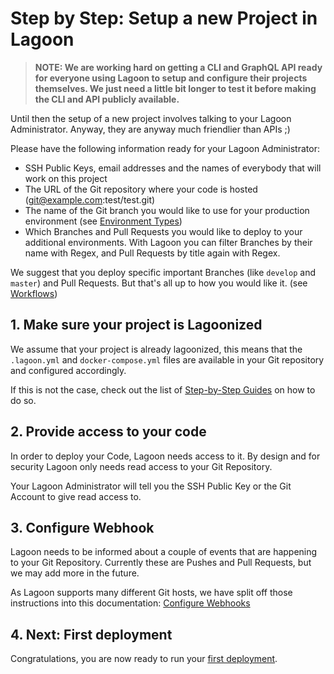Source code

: # Step by Step: Setup a new Project in Lagoon

> **NOTE: We are working hard on getting a CLI and GraphQL API ready for everyone using Lagoon to setup and configure their projects themselves. We just need a little bit longer to test it before making the CLI and API publicly available.**

Until then the setup of a new project involves talking to your Lagoon Administrator. Anyway, they are anyway much friendlier than APIs ;)

Please have the following information ready for your Lagoon Administrator:

- SSH Public Keys, email addresses and the names of everybody that will work on this project
- The URL of the Git repository where your code is hosted (git@example.com:test/test.git)
- The name of the Git branch you would like to use for your production environment (see [Environment Types](./environment_types.md))
- Which Branches and Pull Requests you would like to deploy to your additional environments. With Lagoon you can filter Branches by their name with Regex, and Pull Requests by title again with Regex.

We suggest that you deploy specific important Branches (like `develop` and `master`) and Pull Requests. But that's all up to how you would like it. (see [Workflows](workflows.md))

## 1. Make sure your project is Lagoonized

We assume that your project is already lagoonized, this means that the `.lagoon.yml` and `docker-compose.yml` files are available in your Git repository and configured accordingly.

If this is not the case, check out the list of [Step-by-Step Guides](./index.md) on how to do so.

## 2. Provide access to your code

In order to deploy your Code, Lagoon needs access to it. By design and for security Lagoon only needs read access to your Git Repository.

Your Lagoon Administrator will tell you the SSH Public Key or the Git Account to give read access to.

## 3. Configure Webhook

Lagoon needs to be informed about a couple of events that are happening to your Git Repository. Currently these are Pushes and Pull Requests, but we may add more in the future.

As Lagoon supports many different Git hosts, we have split off those instructions into this documentation: [Configure Webhooks](./configure_webhooks.md)

## 4. Next: First deployment

Congratulations, you are now ready to run your [first deployment](./first_deployment.md).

• _Aim of the exercise_: In your copy, exclude the pictures and repeat each entry above exactly.

• _Output for this task_:
Source code

: # Step by Step: Setup a new Project in Lagoon

> **NOTE: We are working hard on getting a CLI and GraphQL API ready for everyone using Lagoon to setup and configure their projects themselves. We just need a little bit longer to test it before making the CLI and API publicly available.**

Until then the setup of a new project involves talking to your Lagoon Administrator. Anyway, they are anyway much friendlier than APIs ;)

Please have the following information ready for your Lagoon Administrator:

- SSH Public Keys, email addresses and the names of everybody that will work on this project
- The URL of the Git repository where your code is hosted (git@example.com:test/test.git)
- The name of the Git branch you would like to use for your production environment (see [Environment Types](./environment_types.md))
- Which Branches and Pull Requests you would like to deploy to your additional environments. With Lagoon you can filter Branches by their name with Regex, and Pull Requests by title again with Regex.

We suggest that you deploy specific important Branches (like `develop` and `master`) and Pull Requests. But that's all up to how you would like it. (see [Workflows](workflows.md))

## 1. Make sure your project is Lagoonized

We assume that your project is already lagoonized, this means that the `.lagoon.yml` and `docker-compose.yml` files are available in your Git repository and configured accordingly.

If this is not the case, check out the list of [Step-by-Step Guides](./index.md) on how to do so.

## 2. Provide access to your code

In order to deploy your Code, Lagoon needs access to it. By design and for security Lagoon only needs read access to your Git Repository.

Your Lagoon Administrator will tell you the SSH Public Key or the Git Account to give read access to.

## 3. Configure Webhook

Lagoon needs to be informed about a couple of events that are happening to your Git Repository. Currently these are Pushes and Pull Requests, but we may add more in the future.

As Lagoon supports many different Git hosts, we have split off those instructions into this documentation: [Configure Webhooks](./configure_webhooks.md)

## 4. Next: First deployment

Congratulations, you are now ready to run your [first deployment](./first_deployment.md).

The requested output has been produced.